Available data:
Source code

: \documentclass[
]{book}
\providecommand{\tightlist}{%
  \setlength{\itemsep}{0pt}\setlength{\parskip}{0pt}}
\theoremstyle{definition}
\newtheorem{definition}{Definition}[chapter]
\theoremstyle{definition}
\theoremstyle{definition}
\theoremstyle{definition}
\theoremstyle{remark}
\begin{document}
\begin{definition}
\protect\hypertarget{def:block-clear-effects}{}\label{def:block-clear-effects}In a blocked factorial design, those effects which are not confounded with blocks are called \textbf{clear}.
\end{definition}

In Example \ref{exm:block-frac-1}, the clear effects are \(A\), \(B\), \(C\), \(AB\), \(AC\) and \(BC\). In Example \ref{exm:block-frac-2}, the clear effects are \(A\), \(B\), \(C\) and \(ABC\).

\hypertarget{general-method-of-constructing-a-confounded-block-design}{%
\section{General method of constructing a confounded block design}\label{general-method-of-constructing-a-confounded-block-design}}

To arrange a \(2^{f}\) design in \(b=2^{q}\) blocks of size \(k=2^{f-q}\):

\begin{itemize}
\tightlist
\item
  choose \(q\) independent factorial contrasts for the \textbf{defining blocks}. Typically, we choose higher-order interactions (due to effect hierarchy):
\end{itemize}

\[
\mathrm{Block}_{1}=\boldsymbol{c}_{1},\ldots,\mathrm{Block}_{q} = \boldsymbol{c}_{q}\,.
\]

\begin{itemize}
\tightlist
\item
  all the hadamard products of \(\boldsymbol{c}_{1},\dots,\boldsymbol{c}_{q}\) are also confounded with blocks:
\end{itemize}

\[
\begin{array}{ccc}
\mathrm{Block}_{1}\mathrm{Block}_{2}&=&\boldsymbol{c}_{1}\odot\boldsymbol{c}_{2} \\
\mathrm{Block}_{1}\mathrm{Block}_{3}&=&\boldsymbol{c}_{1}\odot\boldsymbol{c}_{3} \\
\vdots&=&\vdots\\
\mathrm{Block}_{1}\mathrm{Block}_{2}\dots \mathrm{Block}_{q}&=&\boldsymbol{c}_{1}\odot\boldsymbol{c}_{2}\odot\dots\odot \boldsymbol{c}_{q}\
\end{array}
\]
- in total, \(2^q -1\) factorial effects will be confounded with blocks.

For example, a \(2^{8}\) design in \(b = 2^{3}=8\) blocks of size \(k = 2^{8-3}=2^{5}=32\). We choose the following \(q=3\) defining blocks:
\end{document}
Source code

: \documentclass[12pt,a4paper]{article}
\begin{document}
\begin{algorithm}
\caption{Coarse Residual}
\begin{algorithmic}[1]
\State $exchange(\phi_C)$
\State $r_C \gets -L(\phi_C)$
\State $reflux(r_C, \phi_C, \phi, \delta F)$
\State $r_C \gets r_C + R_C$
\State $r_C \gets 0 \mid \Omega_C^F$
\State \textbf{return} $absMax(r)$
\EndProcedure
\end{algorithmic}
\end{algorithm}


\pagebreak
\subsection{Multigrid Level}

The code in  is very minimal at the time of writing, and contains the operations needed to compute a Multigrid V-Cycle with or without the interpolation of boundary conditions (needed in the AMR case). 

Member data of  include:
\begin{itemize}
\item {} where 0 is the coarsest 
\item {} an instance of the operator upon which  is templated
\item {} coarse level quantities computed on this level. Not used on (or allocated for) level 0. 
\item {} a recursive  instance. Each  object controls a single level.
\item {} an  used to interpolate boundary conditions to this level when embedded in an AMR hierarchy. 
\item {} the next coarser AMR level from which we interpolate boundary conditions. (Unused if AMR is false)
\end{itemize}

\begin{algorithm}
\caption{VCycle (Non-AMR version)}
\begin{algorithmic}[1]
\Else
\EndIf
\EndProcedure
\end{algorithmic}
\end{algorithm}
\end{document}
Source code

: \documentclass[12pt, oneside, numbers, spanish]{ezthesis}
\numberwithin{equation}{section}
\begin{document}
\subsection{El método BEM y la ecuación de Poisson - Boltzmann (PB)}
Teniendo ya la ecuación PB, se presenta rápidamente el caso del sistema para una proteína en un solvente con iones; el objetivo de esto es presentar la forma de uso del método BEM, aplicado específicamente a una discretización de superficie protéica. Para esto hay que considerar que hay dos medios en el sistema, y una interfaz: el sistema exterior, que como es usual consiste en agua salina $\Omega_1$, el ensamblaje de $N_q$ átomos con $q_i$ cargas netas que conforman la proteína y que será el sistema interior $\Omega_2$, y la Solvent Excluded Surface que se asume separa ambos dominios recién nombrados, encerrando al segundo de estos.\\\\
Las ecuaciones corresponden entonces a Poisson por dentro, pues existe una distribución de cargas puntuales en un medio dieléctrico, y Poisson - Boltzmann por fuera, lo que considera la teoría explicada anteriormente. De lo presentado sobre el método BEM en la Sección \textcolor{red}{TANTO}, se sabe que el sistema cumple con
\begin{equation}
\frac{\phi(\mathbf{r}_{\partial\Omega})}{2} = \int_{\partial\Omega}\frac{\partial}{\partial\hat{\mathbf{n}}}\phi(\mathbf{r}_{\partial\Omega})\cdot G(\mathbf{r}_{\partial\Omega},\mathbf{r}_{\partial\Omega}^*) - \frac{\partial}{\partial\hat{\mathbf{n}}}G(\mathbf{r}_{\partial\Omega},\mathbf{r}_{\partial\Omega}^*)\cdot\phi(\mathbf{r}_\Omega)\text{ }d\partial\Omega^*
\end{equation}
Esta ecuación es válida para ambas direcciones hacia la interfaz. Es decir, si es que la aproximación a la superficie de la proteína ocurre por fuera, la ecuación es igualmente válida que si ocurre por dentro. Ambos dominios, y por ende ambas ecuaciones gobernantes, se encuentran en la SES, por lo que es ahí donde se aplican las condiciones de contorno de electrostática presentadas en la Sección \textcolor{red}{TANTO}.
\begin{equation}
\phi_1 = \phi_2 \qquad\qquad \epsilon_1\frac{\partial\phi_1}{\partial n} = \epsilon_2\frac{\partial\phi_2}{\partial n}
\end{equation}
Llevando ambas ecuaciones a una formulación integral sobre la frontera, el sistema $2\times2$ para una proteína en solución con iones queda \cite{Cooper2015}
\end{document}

Task to complete:
Out of the material above, select every line that holds the string "fuera".

Answer to this task:
Las ecuaciones corresponden entonces a Poisson por dentro, pues existe una distribución de cargas puntuales en un medio dieléctrico, y Poisson - Boltzmann por fuera, lo que considera la teoría explicada anteriormente. De lo presentado sobre el método BEM en la Sección \textcolor{red}{TANTO}, se sabe que el sistema cumple con
Esta ecuación es válida para ambas direcciones hacia la interfaz. Es decir, si es que la aproximación a la superficie de la proteína ocurre por fuera, la ecuación es igualmente válida que si ocurre por dentro. Ambos dominios, y por ende ambas ecuaciones gobernantes, se encuentran en la SES, por lo que es ahí donde se aplican las condiciones de contorno de electrostática presentadas en la Sección \textcolor{red}{TANTO}.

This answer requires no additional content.